**WHAT THE EXERCISE ASKS**
What you output must be the exact lines from the first line of the data through the one holding "Gegeben sei die", with no pictures.

══════════════════════════════

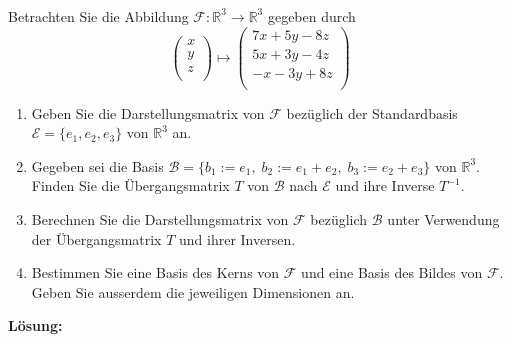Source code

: \subsubsection{} %
Betrachten Sie die Abbildung $\mathcal{F}: \mathbb{R}^3 \rightarrow \mathbb{R}^3$ gegeben durch
\[
\begin{pmatrix}
x\\
y\\
z\\
\end{pmatrix} \mapsto
\begin{pmatrix}
7x+5y-8z\\
5x+3y-4z\\
-x-3y+8z\\
\end{pmatrix}
\]
\begin{enumerate}[label=\alph*)]
    \item Geben Sie die Darstellungsmatrix von $\mathcal{F}$ bezüglich der Standardbasis $\mathcal{E} = \{e_1,e_2,e_3\}$ von $\mathbb{R}^3$ an.
    \item Gegeben sei die Basis $\mathcal{B} = \{b_1 := e_1,\; b_2 :=e_1+e_2,\; b_3 := e_2+e_3 \}$ von $\mathbb{R}^3$. Finden Sie die Übergangsmatrix $T$ von $\mathcal{B}$ nach $\mathcal{E}$ und ihre Inverse $T^{-1}$.
    \item Berechnen Sie die Darstellungsmatrix von $\mathcal{F}$ bezüglich $\mathcal{B}$ unter Verwendung der Übergangsmatrix $T$ und ihrer Inversen.
    \item Bestimmen Sie eine Basis des Kerns von $\mathcal{F}$ und eine Basis des Bildes von $\mathcal{F}$. Geben Sie ausserdem die jeweiligen Dimensionen an.
\end{enumerate}

\noindent \textbf{Lösung:}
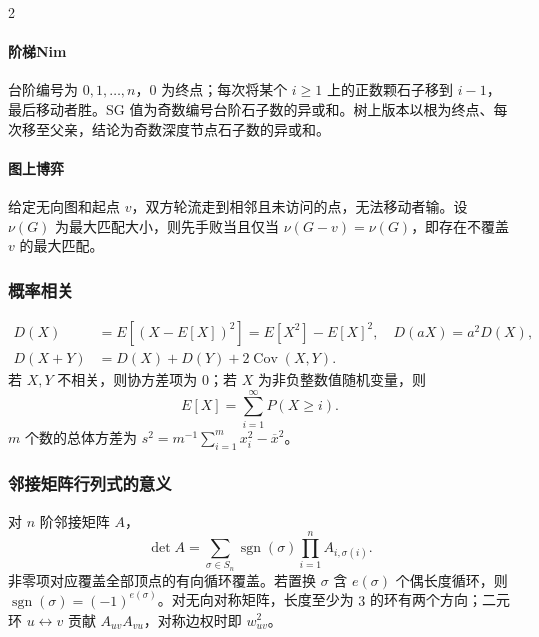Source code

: \begin{footnotesize}
\begin{multicols}{2}
\paragraph{阶梯Nim}台阶编号为 $0,1,\dots,n$，$0$ 为终点；每次将某个 $i\ge1$ 上的正数颗石子移到 $i-1$，最后移动者胜。SG 值为奇数编号台阶石子数的异或和。树上版本以根为终点、每次移至父亲，结论为奇数深度节点石子数的异或和。
\paragraph{图上博弈}给定无向图和起点 $v$，双方轮流走到相邻且未访问的点，无法移动者输。设 $\nu(G)$ 为最大匹配大小，则先手败当且仅当 $\nu(G-v)=\nu(G)$，即存在不覆盖 $v$ 的最大匹配。
\end{multicols}


\subsubsection{概率相关}
\[\begin{aligned}
D(X)&=E[(X-E[X])^2]=E[X^2]-E[X]^2,\quad D(aX)=a^2D(X),\\
D(X+Y)&=D(X)+D(Y)+2\operatorname{Cov}(X,Y).
\end{aligned}\]
若 $X,Y$ 不相关，则协方差项为 $0$；若 $X$ 为非负整数值随机变量，则
\[E[X]=\sum_{i=1}^{\infty}P(X\ge i).\]
$m$ 个数的总体方差为 $s^2=m^{-1}\sum_{i=1}^m x_i^2-\overline x^2$。

\subsubsection{邻接矩阵行列式的意义}
对 $n$ 阶邻接矩阵 $A$，
\[\det A=\sum_{\sigma\in S_n}\operatorname{sgn}(\sigma)
\prod_{i=1}^n A_{i,\sigma(i)}.\]
非零项对应覆盖全部顶点的有向循环覆盖。若置换 $\sigma$ 含 $e(\sigma)$ 个偶长度循环，则 $\operatorname{sgn}(\sigma)=(-1)^{e(\sigma)}$。对无向对称矩阵，长度至少为 $3$ 的环有两个方向；二元环 $u\leftrightarrow v$ 贡献 $A_{uv}A_{vu}$，对称边权时即 $w_{uv}^2$。


\end{footnotesize}
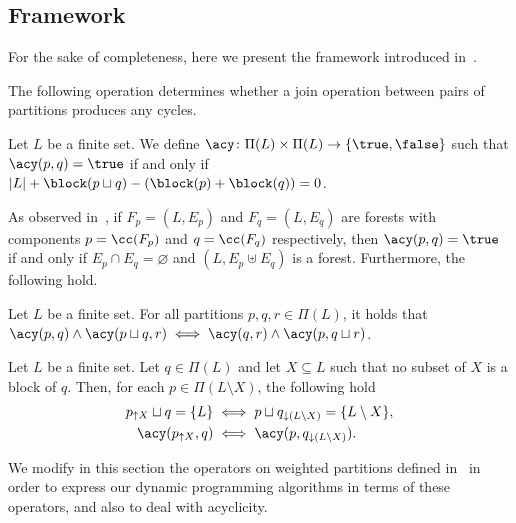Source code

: \begin{toappendix}

\section{Framework}\label{sec:acyclic:cw:framework}

For the sake of completeness, here we present the framework introduced in~\cite[Section~3]{tcs/BergougnouxK19}.

The following operation determines whether a join operation between pairs of partitions produces any cycles.

\begin{definition}
    Let $L$ be a finite set.
    We define $\acy \colon \Pi(L) \times \Pi(L) \to \{\true,\false\}$
    such that $\acy(p,q) = \true$ if and only if
    $|L| + \block(p \sqcup q) - (\block(p)+\block(q))=0$.
\end{definition}

As observed in~\cite{tcs/BergougnouxK19}, if $F_p=(L,E_p)$ and $F_q=(L,E_q)$ are forests with components
$p=\cc(F_p)$ and $q=\cc(F_q)$ respectively,
then $\acy(p,q) = \true$ if and only if $E_p \cap E_q = \varnothing$ and $(L,E_p \uplus E_q)$ is a forest.
Furthermore, the following hold.

\begin{lemma}\label{fact:par-rep2}
    Let $L$ be a finite set.
    For all partitions $p,q,r \in \Pi(L)$, it holds that
    $\acy(p,q) \land \acy(p \sqcup q,r) \iff
    \acy(q,r) \land \acy(p,q\sqcup r)$.
\end{lemma}


\begin{lemma}\label{fact:join}
    Let $L$ be a finite set.
    Let $q \in \Pi(L)$ and let $X \subseteq L$ such that no subset of $X$ is a block of $q$.
    Then, for each $p \in \Pi(L \setminus X)$,
    the following hold
    \begin{align}
        p_{\uparrow X} \sqcup q = \{L\} &\iff
        p \sqcup q_{\downarrow (L \setminus X)}
        = \{L \setminus X\},\\
        \acy(p_{\uparrow X},q)  &\iff \acy(p,q_{\downarrow (L \setminus X)}).
    \end{align}
\end{lemma}


We modify in this section the operators on weighted partitions defined in~\cite{iandc/BodlaenderCKN15} in order to express our
dynamic programming algorithms in terms of these operators, and also to deal with acyclicity.


\end{toappendix}
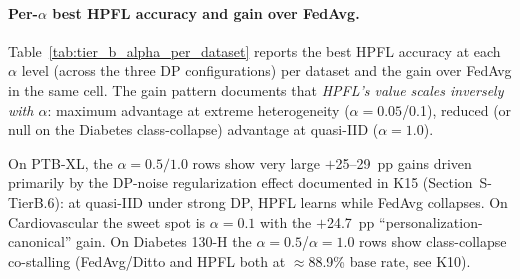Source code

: \documentclass[conference]{IEEEtran}
\begin{document}
\paragraph{Per-$\alpha$ best HPFL accuracy and gain over FedAvg.} Table~\ref{tab:tier_b_alpha_per_dataset} reports the best HPFL accuracy at each $\alpha$ level (across the three DP configurations) per dataset and the gain over FedAvg in the same cell. The gain pattern documents that \emph{HPFL's value scales inversely with $\alpha$}: maximum advantage at extreme heterogeneity ($\alpha{=}0.05$/0.1), reduced (or null on the Diabetes class-collapse) advantage at quasi-IID ($\alpha{=}1.0$).

\begin{table}[htbp]
\centering
\caption{Best HPFL accuracy across the four-level $\alpha$-grid, with gain over FedAvg in the same $(\alpha,\text{DP})$ cell. The pattern confirms the central thesis: HPFL advantage scales with heterogeneity.}
\label{tab:tier_b_alpha_per_dataset}
\small
\setlength{\tabcolsep}{4pt}

\vspace{1mm}
\footnotesize{On PTB-XL, the $\alpha{=}0.5/1.0$ rows show very large $+$25--29~pp gains driven primarily by the DP-noise regularization effect documented in K15 (Section~S-TierB.6): at quasi-IID under strong DP, HPFL learns while FedAvg collapses. On Cardiovascular the sweet spot is $\alpha{=}0.1$ with the $+$24.7~pp ``personalization-canonical'' gain. On Diabetes 130-H the $\alpha{=}0.5$/$\alpha{=}1.0$ rows show class-collapse co-stalling (FedAvg/Ditto and HPFL both at $\approx$88.9\% base rate, see K10).}
\end{table}
\end{document}
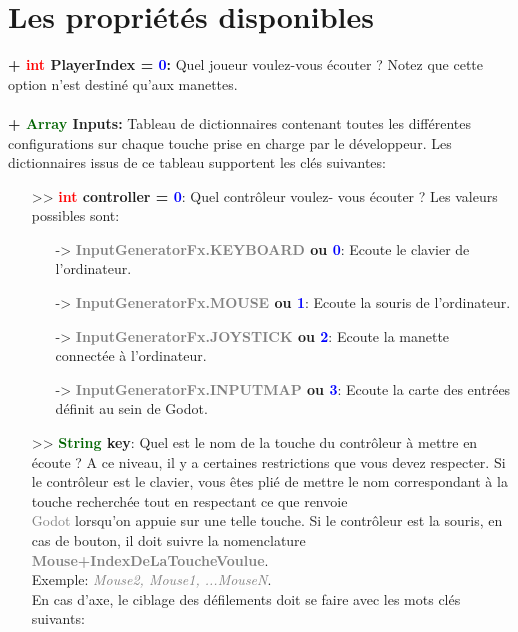 \documentclass[a4paper, 11pt]{article}
\begin{document}
	\section{Les propriétés disponibles}
	\textbf{+ \textcolor{red}{int} PlayerIndex = \textcolor{blue}{0}:} Quel joueur voulez-vous écouter ? 
	Notez que cette option n'est destiné qu'aux manettes.\\\\
	\textbf{+ \textcolor{darkgreen}{Array} Inputs:} Tableau de dictionnaires contenant toutes les 
	différentes configurations sur chaque touche prise en charge par le développeur. Les dictionnaires issus 
	de ce tableau supportent les clés suivantes:
	\begin{itemize}
		\item[>> \textbf{\textcolor{red}{int} controller = \textcolor{blue}{0}}:] Quel contrôleur voulez-
		vous écouter ? Les valeurs possibles sont:
		\begin{itemize}
			\item[-> \textbf{\textcolor{gray}{InputGeneratorFx.KEYBOARD} ou \textcolor{blue}{0}}:] Ecoute le 
			clavier de l'ordinateur.
			\item[-> \textbf{\textcolor{gray}{InputGeneratorFx.MOUSE} ou \textcolor{blue}{1}}:] Ecoute la 
			souris de l'ordinateur.
			\item[-> \textbf{\textcolor{gray}{InputGeneratorFx.JOYSTICK} ou \textcolor{blue}{2}}:] Ecoute la 
			manette connectée à l'ordinateur.
			\item[-> \textbf{\textcolor{gray}{InputGeneratorFx.INPUTMAP} ou \textcolor{blue}{3}}:] Ecoute la 
			carte des entrées définit au sein de Godot.\\
		\end{itemize}
		\item[>> \textbf{\textcolor{darkgreen}{String} key}:] Quel est le nom de la touche du contrôleur à
		mettre en écoute ? A ce niveau, il y a certaines restrictions que vous devez respecter. Si le 
		contrôleur est le clavier, vous êtes plié de mettre le nom correspondant à la touche recherchée tout 
		en respectant ce que renvoie \textcolor{gray}{\\Godot} lorsqu'on appuie sur une telle touche. Si le 
		contrôleur est la souris, en cas de bouton, il doit suivre la nomenclature \textcolor{gray}
		{\textbf{Mouse+IndexDeLaToucheVoulue}}. \\Exemple: \textcolor{gray}{\textit{Mouse2, Mouse1, 
		...MouseN}}. \\En cas d'axe, le ciblage des défilements doit se faire avec les mots clés suivants: 

\end{itemize}
\end{document}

══════════════════════════════

**SOLUTION TO THE EXERCISE**
Source code

: \subsubsection{} %
Betrachten Sie die Abbildung $\mathcal{F}: \mathbb{R}^3 \rightarrow \mathbb{R}^3$ gegeben durch
\[
\begin{pmatrix}
x\\
y\\
z\\
\end{pmatrix} \mapsto
\begin{pmatrix}
7x+5y-8z\\
5x+3y-4z\\
-x-3y+8z\\
\end{pmatrix}
\]
\begin{enumerate}[label=\alph*)]
    \item Geben Sie die Darstellungsmatrix von $\mathcal{F}$ bezüglich der Standardbasis $\mathcal{E} = \{e_1,e_2,e_3\}$ von $\mathbb{R}^3$ an.
    \item Gegeben sei die Basis $\mathcal{B} = \{b_1 := e_1,\; b_2 :=e_1+e_2,\; b_3 := e_2+e_3 \}$ von $\mathbb{R}^3$. Finden Sie die Übergangsmatrix $T$ von $\mathcal{B}$ nach $\mathcal{E}$ und ihre Inverse $T^{-1}$.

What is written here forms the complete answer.